Da allora sono passati trent'anni. Ambiance Bois si è
evoluta a modo suo, in barba alle leggi della crescita forzata.
La segheria non si limita più a trasformare tronchi in
assi, ma costruisce case e mobili, vendendo direttamente al
pubblico, senza intermediari.
Per i primi vent'anni, il collettivo e l'azienda sono cresciuti
di pari passo, fino a raggiungere una popolazione di venti lavoratori
e lavoratrici, più una dozzina di bambini. Abitavano
tutti in un caseggiato comune chiamato Familistère,
come il Familisterio delle Industrie Godin2,
che a sua volta si ispirava al modello del Falansterio fourierista.
Poi, una decina d'anni fa, le due realtà hanno cominciato
a scindersi. Ambiance Bois da allora va avanti per conto suo,
mentre nel Familisterio è rimasto lo zoccolo duro degli
scout fondatori, i quali, pensionati o quasi, possono veramente
dire che l'avventura è durata “una vita [lavorativa]
intera”. E non è finita...
L'esperienza di Ambiance Bois, infatti, impresa autogestita,
collettiva, ambientalista, decrescente e florida, rappresenta
l'illustrazione e l'esempio di una terza possibile via per l'organizzazione
del lavoro, rispetto all'alternativa forzata tra Taylorismo
e Marxismo.
Per saperne di più sono andato a trovare Rémy
Cholan, che lavora ad Ambiance Bois da quasi vent'anni. Ecco
la nostra chiacchierata.
Enrico – Puoi descrivermi il vostro organico?
Rémy – Siamo in 27. Guadagniamo tutti lo
stesso stipendio, senza distinzioni di mansione, di sesso o
di anzianità. Fin dall'inizio ci siamo dati come obiettivo
la polivalenza, per cui facciamo quasi tutti quasi tutto.
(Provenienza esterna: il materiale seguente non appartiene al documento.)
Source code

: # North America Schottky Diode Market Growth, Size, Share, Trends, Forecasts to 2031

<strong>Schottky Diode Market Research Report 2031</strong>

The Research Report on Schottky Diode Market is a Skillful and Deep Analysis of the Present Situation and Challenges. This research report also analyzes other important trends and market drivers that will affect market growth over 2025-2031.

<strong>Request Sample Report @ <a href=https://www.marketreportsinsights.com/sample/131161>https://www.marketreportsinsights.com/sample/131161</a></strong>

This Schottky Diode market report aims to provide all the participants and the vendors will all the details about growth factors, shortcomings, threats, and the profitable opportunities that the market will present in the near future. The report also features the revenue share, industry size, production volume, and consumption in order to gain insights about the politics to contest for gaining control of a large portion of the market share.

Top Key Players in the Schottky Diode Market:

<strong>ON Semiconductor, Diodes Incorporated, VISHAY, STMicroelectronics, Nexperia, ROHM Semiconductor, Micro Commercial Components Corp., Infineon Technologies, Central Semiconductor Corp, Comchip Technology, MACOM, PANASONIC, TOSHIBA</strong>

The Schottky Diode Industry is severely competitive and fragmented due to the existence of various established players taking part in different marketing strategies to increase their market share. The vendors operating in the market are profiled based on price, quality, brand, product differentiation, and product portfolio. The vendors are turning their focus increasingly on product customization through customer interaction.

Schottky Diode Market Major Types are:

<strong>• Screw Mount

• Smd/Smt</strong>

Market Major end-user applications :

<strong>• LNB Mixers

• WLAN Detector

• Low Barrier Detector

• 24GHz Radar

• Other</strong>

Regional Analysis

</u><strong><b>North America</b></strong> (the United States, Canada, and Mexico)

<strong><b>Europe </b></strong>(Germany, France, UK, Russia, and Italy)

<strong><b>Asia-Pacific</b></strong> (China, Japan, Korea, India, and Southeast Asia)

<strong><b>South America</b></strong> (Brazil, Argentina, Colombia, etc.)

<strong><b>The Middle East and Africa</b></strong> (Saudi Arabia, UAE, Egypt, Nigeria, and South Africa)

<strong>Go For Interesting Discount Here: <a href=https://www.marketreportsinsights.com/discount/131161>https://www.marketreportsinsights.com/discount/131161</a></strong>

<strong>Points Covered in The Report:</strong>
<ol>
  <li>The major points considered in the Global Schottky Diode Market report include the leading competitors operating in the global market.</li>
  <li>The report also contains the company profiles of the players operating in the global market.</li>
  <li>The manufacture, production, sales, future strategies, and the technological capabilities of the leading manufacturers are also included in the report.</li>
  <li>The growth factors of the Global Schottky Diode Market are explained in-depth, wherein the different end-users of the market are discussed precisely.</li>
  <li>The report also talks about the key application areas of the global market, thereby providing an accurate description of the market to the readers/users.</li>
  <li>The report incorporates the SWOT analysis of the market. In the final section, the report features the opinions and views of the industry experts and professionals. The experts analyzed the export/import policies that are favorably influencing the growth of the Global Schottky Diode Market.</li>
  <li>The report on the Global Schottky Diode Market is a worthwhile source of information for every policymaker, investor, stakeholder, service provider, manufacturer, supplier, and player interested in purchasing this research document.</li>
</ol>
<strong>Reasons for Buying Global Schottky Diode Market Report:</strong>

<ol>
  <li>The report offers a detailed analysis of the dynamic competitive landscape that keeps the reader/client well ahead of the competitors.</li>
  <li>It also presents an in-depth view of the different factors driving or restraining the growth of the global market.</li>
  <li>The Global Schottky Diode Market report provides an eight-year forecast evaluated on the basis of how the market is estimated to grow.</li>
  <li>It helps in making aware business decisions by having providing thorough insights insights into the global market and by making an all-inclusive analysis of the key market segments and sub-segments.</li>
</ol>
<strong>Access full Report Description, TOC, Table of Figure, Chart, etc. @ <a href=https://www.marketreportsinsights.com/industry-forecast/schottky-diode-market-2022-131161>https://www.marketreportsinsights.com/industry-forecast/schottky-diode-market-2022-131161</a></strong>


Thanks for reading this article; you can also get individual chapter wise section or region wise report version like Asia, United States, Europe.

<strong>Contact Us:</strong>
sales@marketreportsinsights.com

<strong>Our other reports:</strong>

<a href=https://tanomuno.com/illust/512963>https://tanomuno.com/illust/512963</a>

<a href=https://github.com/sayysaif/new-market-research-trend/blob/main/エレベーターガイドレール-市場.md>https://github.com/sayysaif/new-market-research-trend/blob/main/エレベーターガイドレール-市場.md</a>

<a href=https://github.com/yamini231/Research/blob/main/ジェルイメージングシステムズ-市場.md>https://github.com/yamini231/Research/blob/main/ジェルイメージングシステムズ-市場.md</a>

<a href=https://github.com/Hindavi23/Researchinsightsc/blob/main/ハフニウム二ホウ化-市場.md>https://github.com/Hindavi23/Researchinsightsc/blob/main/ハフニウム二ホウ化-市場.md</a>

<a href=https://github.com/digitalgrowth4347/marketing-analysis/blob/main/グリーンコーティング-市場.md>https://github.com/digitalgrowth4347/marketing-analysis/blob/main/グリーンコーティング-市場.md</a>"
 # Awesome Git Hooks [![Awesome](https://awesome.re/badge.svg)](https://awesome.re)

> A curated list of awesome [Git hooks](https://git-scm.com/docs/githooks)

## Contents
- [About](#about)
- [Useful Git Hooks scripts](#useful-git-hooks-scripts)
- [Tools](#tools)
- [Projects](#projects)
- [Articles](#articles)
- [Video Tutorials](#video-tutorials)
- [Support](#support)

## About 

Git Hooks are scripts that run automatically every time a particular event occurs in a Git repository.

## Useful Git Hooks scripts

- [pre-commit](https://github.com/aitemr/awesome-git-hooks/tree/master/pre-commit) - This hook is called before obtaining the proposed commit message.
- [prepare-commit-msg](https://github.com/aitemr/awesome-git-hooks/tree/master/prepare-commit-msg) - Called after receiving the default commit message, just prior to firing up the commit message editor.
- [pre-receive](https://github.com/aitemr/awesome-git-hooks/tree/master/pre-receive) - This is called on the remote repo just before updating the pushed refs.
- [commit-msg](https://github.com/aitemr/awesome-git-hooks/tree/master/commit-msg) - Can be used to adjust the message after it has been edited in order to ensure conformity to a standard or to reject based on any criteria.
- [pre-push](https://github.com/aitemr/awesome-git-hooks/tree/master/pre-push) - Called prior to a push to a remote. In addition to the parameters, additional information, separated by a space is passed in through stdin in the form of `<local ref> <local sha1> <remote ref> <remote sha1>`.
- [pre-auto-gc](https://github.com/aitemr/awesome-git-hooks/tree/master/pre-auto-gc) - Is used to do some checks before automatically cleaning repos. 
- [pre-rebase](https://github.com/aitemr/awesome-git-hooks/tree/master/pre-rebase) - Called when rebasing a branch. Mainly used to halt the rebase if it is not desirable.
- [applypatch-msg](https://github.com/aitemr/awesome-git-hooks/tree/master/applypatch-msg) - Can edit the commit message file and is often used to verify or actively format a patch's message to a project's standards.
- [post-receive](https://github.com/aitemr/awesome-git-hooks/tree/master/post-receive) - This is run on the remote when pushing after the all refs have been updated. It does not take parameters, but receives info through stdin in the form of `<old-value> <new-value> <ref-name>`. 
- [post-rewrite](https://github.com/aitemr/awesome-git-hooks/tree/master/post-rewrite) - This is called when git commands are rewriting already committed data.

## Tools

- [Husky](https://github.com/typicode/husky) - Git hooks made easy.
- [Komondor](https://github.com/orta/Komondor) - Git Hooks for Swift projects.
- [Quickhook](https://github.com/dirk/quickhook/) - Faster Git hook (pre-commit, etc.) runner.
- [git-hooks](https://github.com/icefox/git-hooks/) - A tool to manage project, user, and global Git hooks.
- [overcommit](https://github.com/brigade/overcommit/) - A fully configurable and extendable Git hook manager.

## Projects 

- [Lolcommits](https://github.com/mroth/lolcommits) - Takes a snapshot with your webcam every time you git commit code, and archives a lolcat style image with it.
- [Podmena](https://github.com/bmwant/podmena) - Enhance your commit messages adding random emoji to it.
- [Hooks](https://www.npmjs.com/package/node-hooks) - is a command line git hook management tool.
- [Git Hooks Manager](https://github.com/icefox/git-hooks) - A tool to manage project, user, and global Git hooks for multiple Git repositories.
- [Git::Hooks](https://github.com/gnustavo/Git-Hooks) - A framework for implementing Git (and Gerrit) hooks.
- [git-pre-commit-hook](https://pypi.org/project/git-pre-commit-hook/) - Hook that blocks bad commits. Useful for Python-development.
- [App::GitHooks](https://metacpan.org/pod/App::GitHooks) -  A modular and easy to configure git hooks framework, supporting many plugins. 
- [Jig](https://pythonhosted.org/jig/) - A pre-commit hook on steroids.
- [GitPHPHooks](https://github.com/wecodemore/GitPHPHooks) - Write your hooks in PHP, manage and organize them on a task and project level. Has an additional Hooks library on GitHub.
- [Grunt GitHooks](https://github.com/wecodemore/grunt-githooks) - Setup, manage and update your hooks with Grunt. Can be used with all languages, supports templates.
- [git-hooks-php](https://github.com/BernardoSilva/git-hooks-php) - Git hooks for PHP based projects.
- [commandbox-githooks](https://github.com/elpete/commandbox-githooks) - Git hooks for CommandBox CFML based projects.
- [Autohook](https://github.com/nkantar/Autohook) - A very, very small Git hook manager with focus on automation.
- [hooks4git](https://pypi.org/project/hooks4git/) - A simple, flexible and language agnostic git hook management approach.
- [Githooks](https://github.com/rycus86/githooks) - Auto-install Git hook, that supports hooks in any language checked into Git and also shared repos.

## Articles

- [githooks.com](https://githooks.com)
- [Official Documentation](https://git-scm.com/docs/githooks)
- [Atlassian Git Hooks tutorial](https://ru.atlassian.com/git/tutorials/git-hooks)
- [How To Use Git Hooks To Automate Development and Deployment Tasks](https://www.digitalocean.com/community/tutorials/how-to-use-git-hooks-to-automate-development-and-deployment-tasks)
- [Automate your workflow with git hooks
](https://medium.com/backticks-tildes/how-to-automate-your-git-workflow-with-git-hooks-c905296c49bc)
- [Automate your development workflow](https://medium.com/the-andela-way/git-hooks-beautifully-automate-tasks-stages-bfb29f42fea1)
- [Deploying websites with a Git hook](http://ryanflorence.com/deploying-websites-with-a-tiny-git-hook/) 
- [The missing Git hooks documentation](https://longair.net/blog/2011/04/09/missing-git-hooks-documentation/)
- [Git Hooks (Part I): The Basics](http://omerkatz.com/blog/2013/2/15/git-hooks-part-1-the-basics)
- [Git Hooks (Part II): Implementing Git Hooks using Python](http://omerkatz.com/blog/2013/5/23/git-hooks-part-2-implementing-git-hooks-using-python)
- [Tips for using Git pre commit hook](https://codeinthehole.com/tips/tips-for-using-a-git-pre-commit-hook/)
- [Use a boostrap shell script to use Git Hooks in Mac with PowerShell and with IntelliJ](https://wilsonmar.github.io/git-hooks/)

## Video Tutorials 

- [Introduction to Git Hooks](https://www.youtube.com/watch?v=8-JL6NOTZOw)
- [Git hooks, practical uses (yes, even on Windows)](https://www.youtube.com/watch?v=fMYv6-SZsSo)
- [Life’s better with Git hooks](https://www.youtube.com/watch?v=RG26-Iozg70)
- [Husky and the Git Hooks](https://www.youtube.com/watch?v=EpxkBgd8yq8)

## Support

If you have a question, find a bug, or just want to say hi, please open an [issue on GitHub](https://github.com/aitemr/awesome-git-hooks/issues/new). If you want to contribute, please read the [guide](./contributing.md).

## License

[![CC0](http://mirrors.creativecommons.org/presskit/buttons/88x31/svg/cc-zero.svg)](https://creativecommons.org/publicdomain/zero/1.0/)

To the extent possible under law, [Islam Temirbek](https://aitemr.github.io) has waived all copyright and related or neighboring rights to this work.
Un altro obiettivo era la riduzione dell'orario di lavoro. Al
momento solo uno di noi lavora a tempo pieno [35 ore settimanali],
ma le cose variano di mese in mese. Quando qualcuno vuole cambiare
orario, basta che lo chieda. Questo è l'unico punto che
ci ha procurato qualche noia con l'ispettorato del lavoro, secondo
il quale un lavoratore che ha un contratto da, diciamo, 25 ore,
non può essere obbligato a lavorare di più o di
meno. Abbiamo dovuto spiegargli che qui non c'è un padrone
che obbliga i dipendenti a fare questo e quello. Ma non è
stato facile.
Parliamo di questo: come prendete le decisioni? Come
si organizza la vostra autogestione?
Ambiance Bois ferma i lavori il venerdì mattina: si sospendono
i cantieri in giro per la regione, i macchinari in sede sono
spenti, se telefoni ti risponde la segreteria. È il momento
della riunione settimanale. Tutti e 27 ci sediamo intorno a
un tavolo e discutiamo l'ordine del giorno.
Come in una cooperativa. Ma voi non siete una cooperativa...
No, siamo una SAPO, Société Anonyme de Pouvoir
Ouvrier3, uno statuto quasi sconosciuto,
che i nostri fondatori sono andati a scovare in fondo a qualche
biblioteca universitaria. Esiste dal 1917 ed è una specie
di contentino concesso dal governo alle forze operaie, sull'onda
della Rivoluzione Russa. Ma non ha mai veramente attecchito.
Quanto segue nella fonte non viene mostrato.